Stored dataset items:
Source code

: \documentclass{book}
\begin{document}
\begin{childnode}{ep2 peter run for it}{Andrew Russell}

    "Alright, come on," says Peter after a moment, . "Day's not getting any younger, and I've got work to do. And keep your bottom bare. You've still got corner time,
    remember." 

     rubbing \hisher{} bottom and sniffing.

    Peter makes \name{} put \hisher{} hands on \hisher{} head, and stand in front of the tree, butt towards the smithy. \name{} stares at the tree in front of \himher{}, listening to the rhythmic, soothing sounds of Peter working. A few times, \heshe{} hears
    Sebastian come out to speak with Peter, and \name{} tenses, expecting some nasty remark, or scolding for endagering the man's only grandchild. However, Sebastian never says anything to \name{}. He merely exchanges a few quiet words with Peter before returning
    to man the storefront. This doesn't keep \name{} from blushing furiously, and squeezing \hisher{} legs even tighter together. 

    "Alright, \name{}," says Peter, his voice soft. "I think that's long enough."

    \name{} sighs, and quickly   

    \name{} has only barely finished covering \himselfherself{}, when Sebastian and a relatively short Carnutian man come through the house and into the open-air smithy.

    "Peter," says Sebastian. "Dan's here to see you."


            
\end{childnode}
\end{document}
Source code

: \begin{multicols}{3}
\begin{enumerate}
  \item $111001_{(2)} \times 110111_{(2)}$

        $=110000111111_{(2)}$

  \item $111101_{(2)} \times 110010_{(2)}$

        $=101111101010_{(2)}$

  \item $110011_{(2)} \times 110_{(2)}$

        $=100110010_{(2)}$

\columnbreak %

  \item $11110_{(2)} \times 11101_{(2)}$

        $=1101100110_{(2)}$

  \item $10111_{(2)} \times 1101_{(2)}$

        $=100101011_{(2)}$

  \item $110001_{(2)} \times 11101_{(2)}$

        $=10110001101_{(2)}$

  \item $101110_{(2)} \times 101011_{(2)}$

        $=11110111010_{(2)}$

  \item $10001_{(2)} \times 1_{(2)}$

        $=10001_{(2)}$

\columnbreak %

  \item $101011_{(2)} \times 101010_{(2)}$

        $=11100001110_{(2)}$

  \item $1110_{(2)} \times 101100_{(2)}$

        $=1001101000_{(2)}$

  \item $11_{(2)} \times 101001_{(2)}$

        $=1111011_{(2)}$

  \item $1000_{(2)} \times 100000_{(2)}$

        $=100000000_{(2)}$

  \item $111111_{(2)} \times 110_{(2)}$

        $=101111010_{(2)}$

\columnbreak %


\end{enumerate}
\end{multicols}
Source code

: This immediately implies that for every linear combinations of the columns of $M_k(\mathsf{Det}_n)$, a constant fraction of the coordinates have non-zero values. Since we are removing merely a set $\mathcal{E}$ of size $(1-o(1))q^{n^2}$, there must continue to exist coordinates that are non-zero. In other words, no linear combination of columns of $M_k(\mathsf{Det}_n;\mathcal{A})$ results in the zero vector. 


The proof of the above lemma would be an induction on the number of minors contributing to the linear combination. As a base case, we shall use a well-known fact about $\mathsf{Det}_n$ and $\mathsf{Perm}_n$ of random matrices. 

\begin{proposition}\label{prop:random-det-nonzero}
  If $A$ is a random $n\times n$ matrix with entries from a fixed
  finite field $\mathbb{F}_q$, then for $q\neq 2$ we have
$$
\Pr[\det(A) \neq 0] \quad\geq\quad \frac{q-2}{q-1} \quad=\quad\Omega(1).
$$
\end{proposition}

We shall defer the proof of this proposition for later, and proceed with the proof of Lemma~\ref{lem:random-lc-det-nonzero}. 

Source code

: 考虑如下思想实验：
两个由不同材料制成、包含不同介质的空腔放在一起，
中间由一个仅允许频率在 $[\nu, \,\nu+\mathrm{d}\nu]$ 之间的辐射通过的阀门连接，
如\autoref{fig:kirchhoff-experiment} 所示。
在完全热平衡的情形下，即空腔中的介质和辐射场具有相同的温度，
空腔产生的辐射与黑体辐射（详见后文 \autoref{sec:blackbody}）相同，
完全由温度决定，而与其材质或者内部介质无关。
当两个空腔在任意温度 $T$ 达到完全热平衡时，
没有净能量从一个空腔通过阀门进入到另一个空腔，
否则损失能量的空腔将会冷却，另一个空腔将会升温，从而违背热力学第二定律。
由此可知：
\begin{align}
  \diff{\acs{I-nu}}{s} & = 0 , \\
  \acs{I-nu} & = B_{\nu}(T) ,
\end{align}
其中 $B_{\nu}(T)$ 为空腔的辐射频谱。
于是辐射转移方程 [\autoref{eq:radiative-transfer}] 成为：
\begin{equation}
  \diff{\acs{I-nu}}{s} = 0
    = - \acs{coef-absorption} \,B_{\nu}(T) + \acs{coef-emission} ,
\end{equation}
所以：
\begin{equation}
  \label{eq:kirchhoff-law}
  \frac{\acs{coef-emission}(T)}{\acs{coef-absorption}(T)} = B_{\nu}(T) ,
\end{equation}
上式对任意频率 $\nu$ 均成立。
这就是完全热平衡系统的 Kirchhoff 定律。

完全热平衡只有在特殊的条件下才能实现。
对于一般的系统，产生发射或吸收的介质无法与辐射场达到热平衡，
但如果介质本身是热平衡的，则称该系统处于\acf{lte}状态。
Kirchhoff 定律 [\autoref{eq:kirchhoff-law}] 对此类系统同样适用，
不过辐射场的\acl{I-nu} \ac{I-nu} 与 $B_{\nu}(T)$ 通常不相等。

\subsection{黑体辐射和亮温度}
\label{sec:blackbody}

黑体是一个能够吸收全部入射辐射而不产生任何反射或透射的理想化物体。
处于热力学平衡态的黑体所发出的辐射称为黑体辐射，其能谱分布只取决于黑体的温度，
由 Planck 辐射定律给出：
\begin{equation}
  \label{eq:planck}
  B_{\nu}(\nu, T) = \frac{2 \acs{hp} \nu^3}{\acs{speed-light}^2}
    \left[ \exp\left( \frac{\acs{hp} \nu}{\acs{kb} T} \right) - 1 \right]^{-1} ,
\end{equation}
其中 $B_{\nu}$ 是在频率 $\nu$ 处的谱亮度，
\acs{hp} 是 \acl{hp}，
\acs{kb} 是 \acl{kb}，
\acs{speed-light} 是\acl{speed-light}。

EXERCISE DETAILS:
In the entries above, identify every line with the word "autoref". Copy those lines.

SOLUTION FOR THIS EXERCISE:
如\autoref{fig:kirchhoff-experiment} 所示。
空腔产生的辐射与黑体辐射（详见后文 \autoref{sec:blackbody}）相同，
于是辐射转移方程 [\autoref{eq:radiative-transfer}] 成为：
Kirchhoff 定律 [\autoref{eq:kirchhoff-law}] 对此类系统同样适用，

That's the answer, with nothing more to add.